0

I am implementing a Radial Basis Function in Halide, and while I have it running successfully it is quite slow. For each pixel I compute the distance, then take a weighted sum of this distance to produce the output. To loop over the weights I use an RDom (as seen below). In this implementation, every pixel computation requires reloading all of the many (3000+) weights, hence the slow speed.

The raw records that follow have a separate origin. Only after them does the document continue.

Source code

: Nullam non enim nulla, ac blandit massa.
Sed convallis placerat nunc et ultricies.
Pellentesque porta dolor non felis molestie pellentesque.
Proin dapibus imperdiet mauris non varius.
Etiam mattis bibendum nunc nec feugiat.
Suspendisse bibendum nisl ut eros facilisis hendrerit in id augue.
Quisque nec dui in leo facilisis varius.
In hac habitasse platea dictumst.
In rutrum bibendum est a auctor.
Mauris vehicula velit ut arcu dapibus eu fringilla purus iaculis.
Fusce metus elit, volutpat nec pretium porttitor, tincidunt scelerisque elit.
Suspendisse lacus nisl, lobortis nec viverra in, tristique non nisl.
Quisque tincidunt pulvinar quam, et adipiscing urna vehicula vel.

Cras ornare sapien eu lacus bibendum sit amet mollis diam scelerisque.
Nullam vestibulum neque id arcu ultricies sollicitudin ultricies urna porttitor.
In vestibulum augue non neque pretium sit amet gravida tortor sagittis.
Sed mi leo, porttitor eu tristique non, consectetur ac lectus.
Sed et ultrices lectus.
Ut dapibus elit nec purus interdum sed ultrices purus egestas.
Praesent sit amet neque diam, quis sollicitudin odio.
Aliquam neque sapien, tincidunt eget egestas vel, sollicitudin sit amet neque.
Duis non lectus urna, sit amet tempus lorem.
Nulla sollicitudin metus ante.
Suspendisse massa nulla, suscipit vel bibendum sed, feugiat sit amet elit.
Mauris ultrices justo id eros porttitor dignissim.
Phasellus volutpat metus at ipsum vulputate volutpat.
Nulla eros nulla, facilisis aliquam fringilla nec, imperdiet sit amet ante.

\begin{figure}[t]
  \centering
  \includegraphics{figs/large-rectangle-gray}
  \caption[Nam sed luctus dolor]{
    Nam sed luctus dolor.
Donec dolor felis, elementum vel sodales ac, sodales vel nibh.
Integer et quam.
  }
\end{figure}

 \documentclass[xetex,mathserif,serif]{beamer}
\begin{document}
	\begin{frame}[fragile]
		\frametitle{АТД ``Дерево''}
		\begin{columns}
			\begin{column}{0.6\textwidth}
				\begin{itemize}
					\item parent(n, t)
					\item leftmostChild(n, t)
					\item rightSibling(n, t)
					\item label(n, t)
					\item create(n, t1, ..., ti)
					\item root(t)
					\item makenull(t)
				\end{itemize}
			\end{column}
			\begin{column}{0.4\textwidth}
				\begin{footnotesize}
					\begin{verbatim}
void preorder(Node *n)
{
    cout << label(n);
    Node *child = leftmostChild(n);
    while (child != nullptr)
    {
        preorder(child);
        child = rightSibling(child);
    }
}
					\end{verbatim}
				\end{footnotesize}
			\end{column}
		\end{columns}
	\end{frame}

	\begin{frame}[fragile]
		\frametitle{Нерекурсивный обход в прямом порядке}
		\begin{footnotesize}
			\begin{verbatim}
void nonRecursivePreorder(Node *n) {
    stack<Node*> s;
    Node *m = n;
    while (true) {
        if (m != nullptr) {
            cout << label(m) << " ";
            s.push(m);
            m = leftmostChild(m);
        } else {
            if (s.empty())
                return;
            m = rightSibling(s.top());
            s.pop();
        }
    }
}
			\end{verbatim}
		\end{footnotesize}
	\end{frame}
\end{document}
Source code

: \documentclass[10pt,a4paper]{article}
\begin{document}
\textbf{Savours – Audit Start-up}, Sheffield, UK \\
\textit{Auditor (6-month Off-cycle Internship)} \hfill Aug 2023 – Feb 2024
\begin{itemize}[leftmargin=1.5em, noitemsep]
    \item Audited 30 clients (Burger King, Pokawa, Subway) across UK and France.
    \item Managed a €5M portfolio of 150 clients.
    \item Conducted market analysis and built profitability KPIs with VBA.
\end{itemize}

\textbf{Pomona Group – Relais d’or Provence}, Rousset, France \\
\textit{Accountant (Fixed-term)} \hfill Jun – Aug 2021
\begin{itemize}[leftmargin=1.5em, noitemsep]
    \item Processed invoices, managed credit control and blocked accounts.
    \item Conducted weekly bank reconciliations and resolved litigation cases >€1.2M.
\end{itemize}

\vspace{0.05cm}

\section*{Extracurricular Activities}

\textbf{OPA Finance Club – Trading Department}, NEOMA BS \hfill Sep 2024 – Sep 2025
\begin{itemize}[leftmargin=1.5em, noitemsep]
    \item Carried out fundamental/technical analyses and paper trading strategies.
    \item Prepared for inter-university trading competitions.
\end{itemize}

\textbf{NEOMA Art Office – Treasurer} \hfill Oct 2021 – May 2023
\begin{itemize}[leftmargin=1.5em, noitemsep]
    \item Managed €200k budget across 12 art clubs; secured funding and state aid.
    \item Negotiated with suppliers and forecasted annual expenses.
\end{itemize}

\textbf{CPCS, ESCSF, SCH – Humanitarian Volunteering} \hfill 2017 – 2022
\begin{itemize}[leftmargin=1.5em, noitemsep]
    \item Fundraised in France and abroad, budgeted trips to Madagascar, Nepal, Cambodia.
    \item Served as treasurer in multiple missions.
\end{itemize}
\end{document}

My question is how to take advantage of Halide's scheduling functionality in this instance. My desire is to load some of the weights, compute partial weighted sums for a subset of the pixels, load the next set of weights, and continue to completion. This keeps locality for each smaller group of weights, and that kind of thing is exactly what Halide is built for. Unfortunately I haven't found anything for this specific problem. The RDom seems to be at a lower level of abstraction than the scheduling primitives, so its unclear how to schedule this.

Any alternative suggestions for weighted sum implementation in Halide are welcome. No need to do this with an RDom, I'm just not aware of any other way.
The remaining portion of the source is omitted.